Q+A: Director of Student Services

Staff Writer

Rick Anderson is Niagara College’s Director of Student Services. Niagara News asked Anderson about some of the services the school offers to students dealing with mental health issues.

NN: Is there a mental health crisis on our campus?

RA: I don’t know if I would label it a crisis. The mental illness rates that we see on the campus are sort of what you would see in the general population, one in five people is the number of people who generally experience mental health issues and that’s what we experience here at the college. I think one of the challenging things is 75 per cent of them are going to have their first onset between 18 and 24. A lot of our students fall within that age range so it may be something new that’s happening with someone. Thankfully we are seeing some of the stigma around mental health being reduced and so hopefully that creates awareness for people to support each other in coming forward and reduce people being hesitant to come forward.

NN: What is the school doing to help students?

RA: We are taking a very holistic approach. One of the most obvious things is offering services to students to support them. We have on-campus counselling services.

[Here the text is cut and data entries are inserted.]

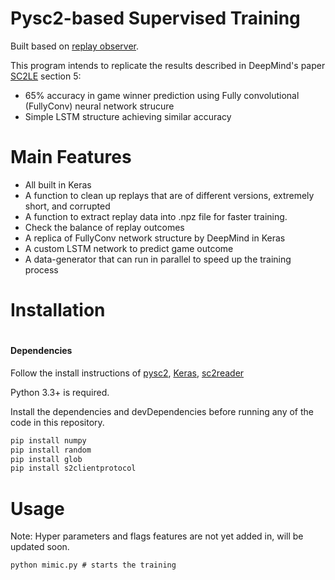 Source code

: # Pysc2-based Supervised Training

Built based on [replay observer](https://github.com/narhen/pysc2-replay).

This program intends to replicate the results described in DeepMind's paper [SC2LE](https://arxiv.org/pdf/1708.04782.pdf) section 5:
  - 65% accuracy in game winner prediction using Fully convolutional (FullyConv) neural network strucure
  - Simple LSTM structure achieving similar accuracy

# Main Features

  - All built in Keras
  - A function to clean up replays that are of different versions, extremely short, and corrupted
  - A function to extract replay data into .npz file for faster training.
  - Check the balance of replay outcomes
  - A replica of FullyConv network structure by DeepMind in Keras
  - A custom LSTM network to predict game outcome 
  - A data-generator that can run in parallel to speed up the training process



# Installation

#
#### Dependencies
Follow the install instructions of [pysc2](https://github.com/deepmind/pysc2), [Keras](https://keras.io/#installation), [sc2reader](https://github.com/GraylinKim/sc2reader)

Python 3.3+ is required.

Install the dependencies and devDependencies before running any of the code in this repository.

```cmd
pip install numpy
pip install random
pip install glob
pip install s2clientprotocol
```

# Usage
Note: Hyper parameters and flags features are not yet added in, will be updated soon.
```
python mimic.py # starts the training
```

We have connections with community resources, so if we need to connect a student with resources in the community we can do that as well. But it goes much broader than that. We’re doing staff training around mental health because we want staff to be prepared that if a student does come forward and talk to them, that there equipped to know how to do an initial response and how to refer. We try and create awareness with the students so they know what services are available. At all the program information sessions there is information on that. We have service fairs throughout the year. The other thing is that we want to create a community of care and create communication avenues. We have a behavioural intervention team at the campus. Next semester we will be launching a way for staff and students, if they are concerned about someone, to submit that information to us so we can reach out to that person.

NN: What is the average wait time for a student to see a councillor, we heard it’s about four to six weeks?

RA: It does vary throughout the year. The average might be two weeks. It could be more than that in busy times, but we also have drop-in sessions every day. So if someone comes in and they are in crisis we will see them on the spot. Although there is a longer wait time on average for students, that’s not [the case] for people who are in crisis. We’ve also redesigned services at the Welland and Niagara-on-the-Lake campuses, including triage rooms and quiet spaces.

NN: What would you say to students who are currently suffering from mental health issues?

RA: We are here to support you. We have a great counselling staff. So if someone needs help they should reach out to us. And I would say to students generally that the most influential people are their peers. So if they see that their friends are suffering they should encourage them to come to our health and wellness services and get support.

NN: Is there anything you would like to add?

RA: It takes a whole community to support and respond to people in crisis. I think what you are doing with this story is important and helps create awareness. I’m really happy you are doing that.